In total, 12 patients (median age 50.5 years, range 23–60) had started treatment with dupilumab and eight patients (median age 56 years, range 43–81) had started treatment with methotrexate. Patients treated with dupilumab had been given at least one other systemic immunosuppressive treatment before dupilumab was considered: methotrexate (n=12), ciclosporin (n=6), omalizumab (n=2), apremilast (n=3), acitretin (n=1), azathioprine (n=1), and/or alitretinoin (n=1). Half of the patients (n=4) treated with methotrexate had not used any systemic immunosuppressive treatment at baseline. The other half had been treated with omalizumab (n=1), apremilast (n=1), acitretin (n=1), and/or alitretinoin (n=2). During the study period, none of the study participants used systemic glucocorticoids.
All patients were classified as having moderate or severe AD refractory to conventional treatment. Outcome measures for AD at baseline are shown in Table 1. Age, sex, EASI, POEM, VAS for pruritus, DLQI, and weight were comparable between patients with dupilumab and patients with methotrexate at baseline (start of treatment). DLQI was significantly higher among patients with methotrexate (p=0.025), and EASI was significantly higher among patients with dupilumab (p=0.045) (Table 1).
At follow-up, patients treated with dupilumab had gained weight significantly (mean weight change: 6.1kg, range [0.1–18.0], p=0.002), while the weight of patients with methotrexate had not changed (mean weight change: -3.1kg, range [-17.0–2.0], p=0.161), Fig. 1. The majority of the patients showed a positive response to treatment (Fig. 2). Most patients treated with dupilumab had improved all outcome measures (EASI, POEM, VAS, DLQI, and MADRS) significantly. Moreover, at follow-up at 6, 9, or 12 months, they reached EASI-90 (n=6), EASI-75 (n=4), or EASI-50 (n=1), and had a minimal clinically important difference in POEM (n=10, 1 missing value). One patient did not respond to treatment with dupilumab. Patients treated with methotrexate reached EASI-90 (n=3), EASI-75 (n=2), or EASI-50 (n=1) and had a minimal clinically important difference in POEM (n=6). Two patients did not respond to treatment with methotrexate. Treatment was stopped and they switched to dupilumab instead.
Weight change in relation to treatment response
We performed a sensitivity analysis among patients with AD successfully treated with dupilumab (n=11) and methotrexate (n=6), Table 2. Patients successfully treated with dupilumab were comparable with all patients treated with dupilumab (mean weight change: 6.6kg, range [0.1–18.0]). Patients treated with methotrexate had a significant response to treatment (EASI, VAS, DLQI, and MADRS were significantly reduced) and tended to lose weight from baseline to follow-up (mean weight change: -4.3kg, range [-17.0–2.0]), but not significantly.
Appetite and sleep disturbance due to itching in relation to weight change
At baseline, the majority of patients treated successfully with dupilumab and methotrexate reported normal or increased appetite (7 of 11 and 3 of 5 [1 missing data], respectively). The other patients reported slightly reduced appetite (1 or 2 on scale 0–6). No patient reported no appetite or need persuasion to eat (≥3 on scale 0–6) (Additional files 1 and 2). In the dupilumab group, 3 of 4 patients still reported slightly reduced appetite at follow-up, and one patient reported normal or increased appetite. Among patients treated with methotrexate, 2 of 2 patients were improved and reported normal or increased appetite at follow-up. In the visual assessment, there was no correlation between reported appetite and weight change among patients treated with dupilumab or methotrexate.

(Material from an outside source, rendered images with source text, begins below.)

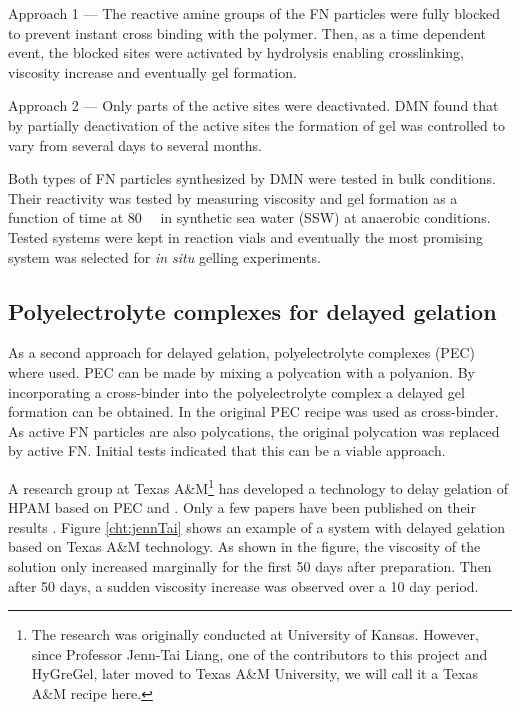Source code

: \documentclass[nanomaterials,article,submit,moreauthors,pdftex]{Definitions/mdpi}
\begin{document}
    Approach 1 --- The reactive amine groups of the FN particles were fully blocked to prevent instant cross binding with the polymer. Then, as a time dependent event, the blocked sites were activated by hydrolysis enabling crosslinking, viscosity increase and eventually gel formation.
    
    Approach 2 --- Only parts of the active sites were deactivated. DMN found that by partially deactivation of the active sites the formation of gel was controlled to vary from several days to several months.
    
Both types of FN particles synthesized by DMN were tested in bulk conditions. Their reactivity was tested by measuring viscosity and gel formation as a function of time at 80~\celsius~ in synthetic sea water (SSW) at anaerobic conditions. Tested systems were kept in reaction vials and eventually the most promising system  was selected for \textit{in situ} gelling experiments.
    
\subsection{Polyelectrolyte complexes for delayed gelation}
As a second approach for delayed gelation, polyelectrolyte complexes (PEC) where used. PEC can be made by mixing a polycation with a polyanion. By incorporating a cross-binder into the polyelectrolyte complex a delayed gel formation can be obtained. In the original PEC recipe  was used as cross-binder. As active FN particles are also polycations, the original polycation was replaced by active FN. Initial tests indicated that this can be a viable approach.

A research group at Texas A\&M\footnote{The research was originally conducted at University of Kansas. However, since Professor Jenn-Tai Liang, one of the contributors to this project and HyGreGel, later moved to Texas A\&M University, we will call it a Texas A\&M recipe here.} has developed a technology to delay gelation of HPAM based on PEC and . Only a few papers have been published on their results \citep{Cordova2008,Johnson2010}. Figure \ref{cht:jennTai} shows an example of a system with delayed gelation based on Texas A\&M technology. As shown in the figure, the viscosity of the solution only increased marginally for the first 50 days after preparation. Then after 50 days, a sudden viscosity increase was observed over a 10 day period.
\end{document}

Disturbed night sleep Every day last week (4, scale 0–4) was reported at baseline among 6 of 10 (1 missing data) patients treated successfully with dupilumab. At follow-up, one patient still reported disturbed night sleep Every day last week, and all others (n=9) reported disturbed night sleep No days (0, scale 0-4). In all, 5 of 10 clearly improved their night sleep from baseline to follow-up. For five patients, night sleep was unchanged (one patient reported disturbed night sleep Every day, and the other four reported No days). Both patients with improved night sleep (n=5) and those with unchanged night sleep (n=5) gained weight (mean weight change: 7.2kg and 3.8kg, respectively) with no significant difference between the groups (p=0.076). Among patients treated successfully with methotrexate, all reported disturbed night sleep in the last week at baseline (1–2 days [n=1], 3–4 days [n=1], 5–6 days [n=2), Every day [n=2]). All improved their night sleep from baseline to follow-up; two patients who reported Every day at baseline reported 1–2 days and 3–4 days, respectively, at follow-up. All others reported No days at follow-up. Patients treated successfully with methotrexate and who improved their night sleep during treatment did not gain weight (mean weight change: -4.3kg) (Additional files 1 and 2).